Em 1822, num artigo científico, Babbage expôs pela primeira vez a idéia de sua “máquina diferencial”, um engenho que seria capaz de calcular e imprimir extensas tábuas matemáticas. Em 1839, tendo obtido uma subvenção do governo britânico de 17.000 libras, renunciou a uma cadeira de matemática que regia em Cambridge e pôs-se a trabalhar na construção de um modelo em tamanho grande. Em três anos esgotou todos seus recursos colocados à sua disposição e gastou ainda cerca de 6.000 libras de seu bolso, sem concretizar o projeto, por fim abandonado. Que este era viável prova-o o fato de que dois suecos, George e Edward Scheutz, inspirados num artigo de Babbage, conseguiram construir uma máquina diferencial de menor porte, mas muito eficiente, completada em 1853.
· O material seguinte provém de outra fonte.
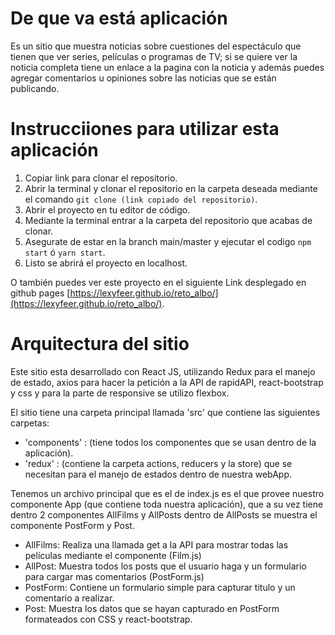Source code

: # De que va está aplicación
Es un sitio que muestra noticias sobre cuestiones del espectáculo que tienen que ver series, películas o programas de TV; si se quiere ver la noticia completa tiene un enlace a la pagina con la noticia y además puedes agregar comentarios u opiniones sobre las noticias que se están publicando.
# Instrucciiones para utilizar esta aplicación

1. Copiar link para clonar el repositorio.
2. Abrir la terminal y clonar el repositorio en la carpeta deseada mediante el comando `git clone (link copiado del repositorio)`.
3. Abrir el proyecto en tu editor de código.
4. Mediante la terminal entrar a la carpeta del repositorio que acabas de clonar.
5. Asegurate de estar en la branch main/master y ejecutar el codigo `npm start` ó `yarn start`.
6. Listo se abrirá el proyecto en localhost.

O también puedes ver este proyecto en el siguiente Link desplegado en github pages [https://lexyfeer.github.io/reto_albo/](https://lexyfeer.github.io/reto_albo/).

# Arquitectura del sitio
Este sitio esta desarrollado con React JS, utilizando Redux para el manejo de estado, axios para hacer la petición a la API de rapidAPI, react-bootstrap y css y para la parte de responsive se utilizo flexbox.

El sitio tiene una carpeta principal llamada 'src' que contiene las siguientes carpetas:
- 'components' : (tiene todos los componentes que se usan dentro de la aplicación).
- 'redux' : (contiene la carpeta actions, reducers y la store) que se necesitan para el manejo de estados dentro de nuestra webApp.


Tenemos un archivo principal que es el de index.js es el que provee nuestro componente App (que contiene toda nuestra aplicación), que a su vez tiene dentro 2 componentes AllFilms y AllPosts dentro de AllPosts se muestra el componente PostForm y Post.
  * AllFilms: Realiza una llamada get a la API para mostrar todas las películas mediante el componente (Film.js) 
  * AllPost: Muestra todos los posts que el usuario haga y un formulario para cargar mas comentarios (PostForm.js)
  * PostForm: Contiene un formulario simple para capturar titulo y un comentario a realizar.
  * Post: Muestra los datos que se hayan capturado en PostForm formateados con CSS y react-bootstrap.


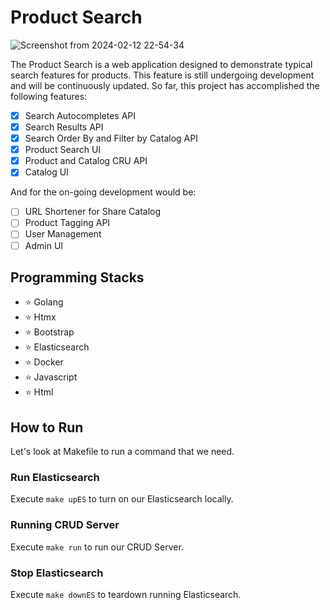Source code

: # Product Search

![Screenshot from 2024-02-12 22-54-34](https://github.com/sog01/repogen/assets/40876952/575f4290-c6ac-43fb-8fbc-e44357e9d582)

The Product Search is a web application designed to demonstrate typical search features for products. This feature is still undergoing development and will be continuously updated. So far, this project has accomplished the following features:

- [x] Search Autocompletes API
- [x] Search Results API
- [x] Search Order By and Filter by Catalog API
- [x] Product Search UI
- [x] Product and Catalog CRU API
- [x] Catalog UI

And for the on-going development would be:

- [ ] URL Shortener for Share Catalog
- [ ] Product Tagging API
- [ ] User Management
- [ ] Admin UI

## Programming Stacks

- ⭐ Golang
- ⭐ Htmx
- ⭐ Bootstrap
- ⭐ Elasticsearch
- ⭐ Docker
- ⭐ Javascript
- ⭐ Html

## How to Run

Let's look at Makefile to run a command that we need.

### Run Elasticsearch

Execute `make upES` to turn on our Elasticsearch locally.

### Running CRUD Server

Execute `make run` to run our CRUD Server.

### Stop Elasticsearch

Execute `make downES` to teardown running Elasticsearch.
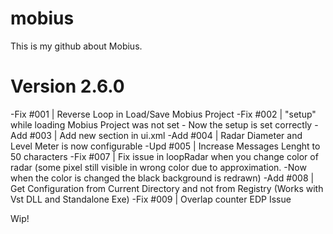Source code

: # mobius
This is my github about Mobius.

# Version 2.6.0
-Fix #001 | Reverse Loop in Load/Save Mobius Project 
-Fix #002 | "setup" while loading Mobius Project was not set - Now the setup is set correctly 
-Add #003 | Add new section in ui.xml
-Add #004 | Radar Diameter and Level Meter is now configurable
-Upd #005 | Increase Messages Lenght to 50 characters
-Fix #007 | Fix issue in loopRadar when you change color of radar (some pixel still visible in wrong color due to approximation. -Now when the color is changed the black background is redrawn)
-Add #008 | Get Configuration from Current Directory and not from Registry (Works with Vst DLL and Standalone Exe)
-Fix #009 | Overlap counter EDP Issue
 
 Wip!
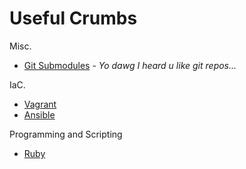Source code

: # Useful Crumbs

Misc.
- [Git Submodules](Git%20Submodules.md) - *Yo dawg I heard u like git repos...*

IaC.
- [Vagrant](Vagrant.md)
- [Ansible](Ansible.md)


Programming and Scripting
- [Ruby](Ruby.md)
Dentre os subprodutos desse período, o mais importante sem dúvida foi a idéia da “máquina analítica”, de concepção mais simples, porém mais potente e mais rápida. Obedecendo às instruções fornecidas pelo operador através de cartões perfurados, teria condições de executar um espectro amplo de tarefas de cálculo. Embora sem subvenções, apesar de sua pertinaz insistência junto aos órgãos públicos, Babbage trabalhou vários anos nessa nova idéia, mas também não conseguiu concretizá-la. Em 1906, seu filho H. P. Babbage, depois de completar parcialmente a máquina, obteve por meio dela a expressão do número π com 29 algarismos – um feito modesto, mas que revelava uma centelha a ser avivada.
Somente no século passado, em 1944, ficaria pronto o primeiro computador programável – o Harvard Mark I Calculator – inspirado na máquina de Babbage. Com cerca de 15m de comprimento e 2,5m de altura, o Mark I continha nada menos que 750.000 componentes ligados por 80.400m de fio. Sua complexidade técnica justificavas palavras do Professor Howard H. Aiken, seu construtor, segundo as quais Babbage fracassara são devido ao seu projeto, mas “porque lhe faltavam máquinas operatrizes, circuitos elétricos e ligas metálicas” tão essenciais nos modernos computadores.
Se para alguns de seus contemporâneos a máquina analítica de Babbage pareceu uma loucura, hoje pode-se dizer que foi um grande sonho que se tornou a realidade tecnológica de maior alcance do mundo moderno.